When you accuse marginalized feminists of "infighting" for holding you to a standard of solidarity, you are perpetuating the notion of a nebulous, impossible to confront oppressor. You are taking a shallow advantage of the internalized oppression you claim to resist by applying it to people who want to hold you accountable.

What a white cis feminist might fail to acknowledge when she cites a "difference of opinion" as being the cause of criticism levied against her is this: She is likely on the same side of that opinion as the men who, by her own admission, are holding us all back.

You don't see what all the fuss for respecting trans women or women of color's identities is about? Neither does Paul Elam. Nice work, First Wave.

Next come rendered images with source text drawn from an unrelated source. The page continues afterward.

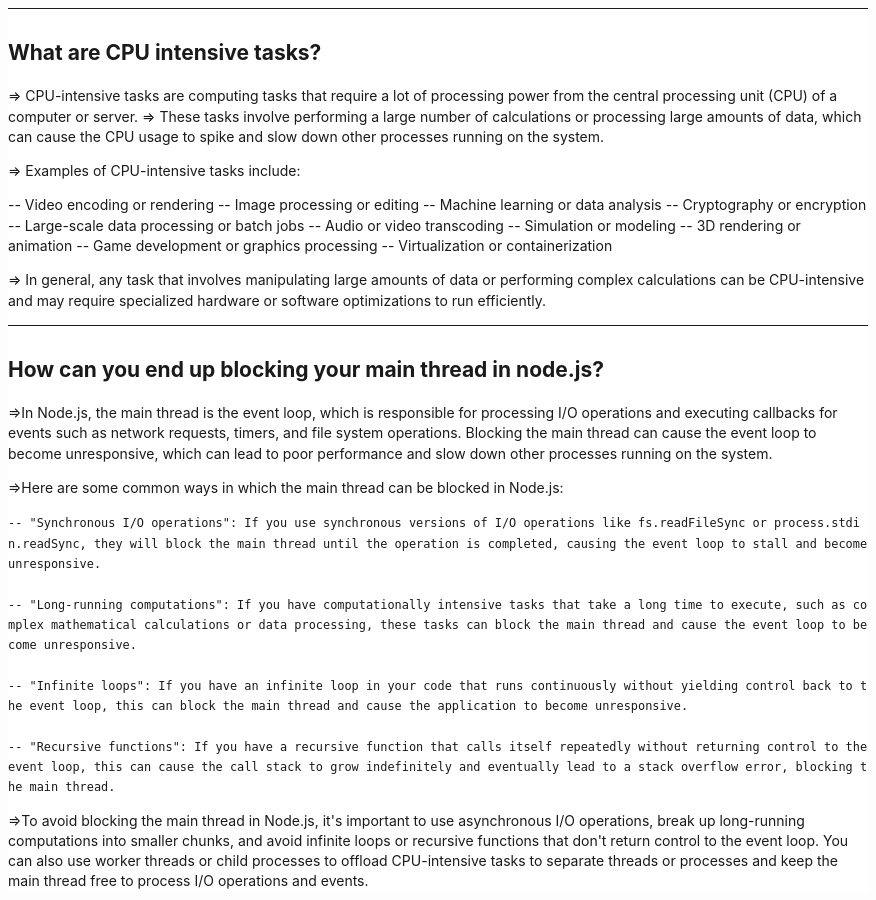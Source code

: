 ----------------------------------------------------------

## What are CPU intensive tasks?

=> CPU-intensive tasks are computing tasks that require a lot of processing power from the central processing unit (CPU) of a computer or server.
=> These tasks involve performing a large number of calculations or processing large amounts of data, which can cause the CPU usage to spike and slow down other processes running on the system.

=> Examples of CPU-intensive tasks include:

-- Video encoding or rendering
-- Image processing or editing
-- Machine learning or data analysis
-- Cryptography or encryption
-- Large-scale data processing or batch jobs
-- Audio or video transcoding
-- Simulation or modeling
-- 3D rendering or animation
-- Game development or graphics processing
-- Virtualization or containerization

=> In general, any task that involves manipulating large amounts of data or performing complex calculations can be CPU-intensive and may require specialized hardware or software optimizations to run efficiently.

----------------------------------------------------

## How can you end up blocking your main thread in node.js?

=>In Node.js, the main thread is the event loop, which is responsible for processing I/O operations and executing callbacks for events such as network requests, timers, and file system operations. Blocking the main thread can cause the event loop to become unresponsive, which can lead to poor performance and slow down other processes running on the system.

=>Here are some common ways in which the main thread can be blocked in Node.js:

    -- "Synchronous I/O operations": If you use synchronous versions of I/O operations like fs.readFileSync or process.stdin.readSync, they will block the main thread until the operation is completed, causing the event loop to stall and become unresponsive.

    -- "Long-running computations": If you have computationally intensive tasks that take a long time to execute, such as complex mathematical calculations or data processing, these tasks can block the main thread and cause the event loop to become unresponsive.

    -- "Infinite loops": If you have an infinite loop in your code that runs continuously without yielding control back to the event loop, this can block the main thread and cause the application to become unresponsive.

    -- "Recursive functions": If you have a recursive function that calls itself repeatedly without returning control to the event loop, this can cause the call stack to grow indefinitely and eventually lead to a stack overflow error, blocking the main thread.

=>To avoid blocking the main thread in Node.js, it's important to use asynchronous I/O operations, break up long-running computations into smaller chunks, and avoid infinite loops or recursive functions that don't return control to the event loop. You can also use worker threads or child processes to offload CPU-intensive tasks to separate threads or processes and keep the main thread free to process I/O operations and events.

The True Meaning Of Feminism

Feminism is only effective when it is self-critical. When marginalized voices are shut out, you create an environment where dissent is disallowed, which puts holes in our visibility and presence. Inclusion of marginalized women is not optional. With them/us, feminism remains as pockets of isolated consent, a lot of sound of fury signifying nothing. That is what actual divisiveness looks like.

Joan Rivers' racism and homophobia needs to be checked. A lot. By women of color, by trans women, by everyone. It does not set the movement back for a dead white woman to be held accountable, or for trans women to be featured in mainstream queer/lesbian porn. It can only allow your movement to grow larger through the welcomed participation of women of all backgrounds.

That's what you want out of this, right? A united feminist front? I mean, it's not like you're propagating a cis white straight-centric feminism that immediately excises all marginalized women because you want to be the biggest fish in your pond, because you want power and status and don't feel like women should have to marry into that anymore? Right? . . . Right?

If feminism is going to progress, then we need to, collectively, confront the ways that the "infighting" argument actually arrests our progress.

And if you can't find the compassion in your heart to do so, to be welcoming of marginalized women—then do it for all the white men out there who can't blow their noses without being called out on feminist blogs. Do it for the Dan Savages, the Paul Elams, the Eron Gjonis. Show them you care (more about aligning your views with theirs when confronted with your bias toward marginalized people).

Protect your men from misandrists like me.